Murus Gallicus (Latin for "Gallic Wall") is an abstract strategy game created in 2009 by Phil Leduc. The name Murus Gallicus is a reference to the stone walls used in the Gallic wars that took place in Gaul, now modern day France. The game has two win conditions that mimic Julius Caesar's strategy of surrounding the gauls. The first is breakthrough, reaching the other side of the board, and the second, stalemate, putting the opponent in a position where they cannot make a legal move.

Rules 
Murus Gallicus is played on an 8x7 or 8x8 board with the First and Last Rank filled with stones stacked two high on each cell. One set is white, and one black.
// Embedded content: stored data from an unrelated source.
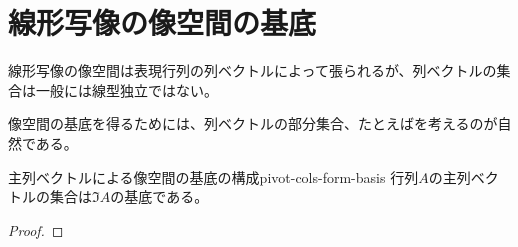 \documentclass[../../../topic_linear-algebra]{subfiles}
\begin{document}
\sectionline
\section{線形写像の像空間の基底}

線形写像の像空間は表現行列の列ベクトルによって張られるが、列ベクトルの集合は一般には線型独立ではない。

像空間の基底を得るためには、列ベクトルの部分集合、たとえばを考えるのが自然である。

\begin{theorem}{主列ベクトルによる像空間の基底の構成}{pivot-cols-form-basis}
  行列$A$の主列ベクトルの集合は$\Im A$の基底である。
\end{theorem}

\begin{proof}
\end{proof}
\end{document}
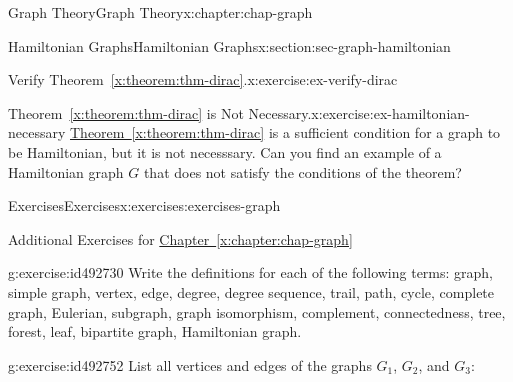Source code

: \documentclass[oneside,10pt,]{book}
\newcommand{\xreffont}{\relax}
\numberwithin{equation}{section}
\begin{document}
\begin{chapterptx}{Graph Theory}{}{Graph Theory}{}{}{x:chapter:chap-graph}
\begin{sectionptx}{Hamiltonian Graphs}{}{Hamiltonian Graphs}{}{}{x:section:sec-graph-hamiltonian}
\begin{inlineexercise}{Verify Theorem~{\xreffont\ref*{x:theorem:thm-dirac}}.}{x:exercise:ex-verify-dirac}
\begin{sidebyside}{1}{0.325}{0.325}{0}
\begin{sbspanel}{0.35}
{
}%
\end{sbspanel}%
\end{sidebyside}%
\end{inlineexercise}
\begin{inlineexercise}{Theorem~{\xreffont\ref*{x:theorem:thm-dirac}} is Not Necessary.}{x:exercise:ex-hamiltonian-necessary}%
\hyperref[x:theorem:thm-dirac]{Theorem~{\xreffont\ref{x:theorem:thm-dirac}}} is a sufficient condition for a graph to be Hamiltonian, but it is not necesssary. Can you find an example of a Hamiltonian graph \(G\) that does not satisfy the conditions of the theorem?%
\end{inlineexercise}
\end{sectionptx}
%
%
\typeout{************************************************}
\typeout{************************************************}
%
\begin{exercises-section}{Exercises}{}{Exercises}{}{}{x:exercises:exercises-graph}
\begin{introduction}{}%
Additional Exercises for \hyperref[x:chapter:chap-graph]{Chapter~{\xreffont\ref{x:chapter:chap-graph}}}%
\end{introduction}%
\begin{divisionexercise}{1}{}{}{g:exercise:id492730}%
Write the definitions for each of the following terms: graph, simple graph, vertex, edge, degree, degree sequence, trail, path, cycle, complete graph, Eulerian, subgraph, graph isomorphism, complement, connectedness, tree, forest, leaf, bipartite graph, Hamiltonian graph.%
\end{divisionexercise}%
\begin{divisionexercise}{2}{}{}{g:exercise:id492752}%
List all vertices and edges of the graphs \(G_1\), \(G_2\), and \(G_3\):%
\begin{sidebyside}{3}{0.0516666666666667}{0.0516666666666667}{0.103333333333333}%

\end{sidebyside}
\end{divisionexercise}
\end{exercises-section}
\end{chapterptx}
\end{document}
The white pieces are "Romans" and the Black pieces "Gauls." The Romans move first.

Movement 
There are two types of pieces in Murus Gallicus, a wall and a tower.

A wall consists of a single stone, and cannot move. It can, however, block an opponent's movement.

A tower, consists of two stones stacked on top of each other. A tower can block an opponent like a wall, but it can also move in any direction, picking the whole stack up and placing a single stone on each empty space or allied wall it passes by. When a tower is moved no stones may be left behind, nor is a tower allowed to skip over any empty spaces without leaving behind a single stone. If a tower is distributed so that one of its pieces lands on an allied wall, the allied wall becomes a tower. The player may not place a stone onto an enemy stone, and they may not stack their pieces higher than two stones.

Capture 
If a tower is adjacent to an enemy wall, both diagonally and orthogonally in all directions, it may capture it by sacrificing one of its stones and become a wall. Both pieces are removed from the board

Victory Conditions 
The player who reaches the other side of the board first, or stalemates their opponent so that they can't make a legal move, wins the game.

History 
Murus Gallicus was the result of a long process of improvements on a nameless stacking game that the creator, Phil Leduc, felt was too similar to a different game called Tumbling Down. After playtesting, Leduc limited the stacking limit to two, removed capture, and changed the goal of the game to revolve around stalemating the opponent. With these changes, his nameless stacking game evolved into what Phil Leduc dubbed "Houdini." Houdini was workable but Leduc thought that blockades were a real problem, with players able to simply move back and forth and avoid stalemates. He added a new capture mechanic back into the game that involved sacrificing your own stone and gave birth to Murus Gallicus.

The name came from Leduc's fascination with Latin and while looking through Latin words came upon the word "Murus". This led him to the fortification structures known as "Murus Gallicus" and through that the Gallic wars. Murus Gallicus suggested both a name and a theme for the game which he expanded upon by naming certain tactics after Roman weaponry such as "The chariot" or "The battering ram."

In September, 2009, Murus Gallicus was published virtually as a free to play game on iggamecenter.com and was published physically shortly thereafter by Nestor Games.

In attempt to receive more attention and reviews on the review site Boardgamegeek.com, Phil Leduc later added catapults to the game and created Advanced Murus Gallicus.

Variants

Advanced Murus Gallicus 
Advanced Murus Gallicus adds Catapults to the game. Catapults are stones stacked three high and can block an opponent's movement like walls and towers. They may not move, but the can "throw" their third stone two or three spaces away in any direction onto an empty square or enemy occupied square. Once the stone has been thrown the stack becomes a Tower and functions accordingly.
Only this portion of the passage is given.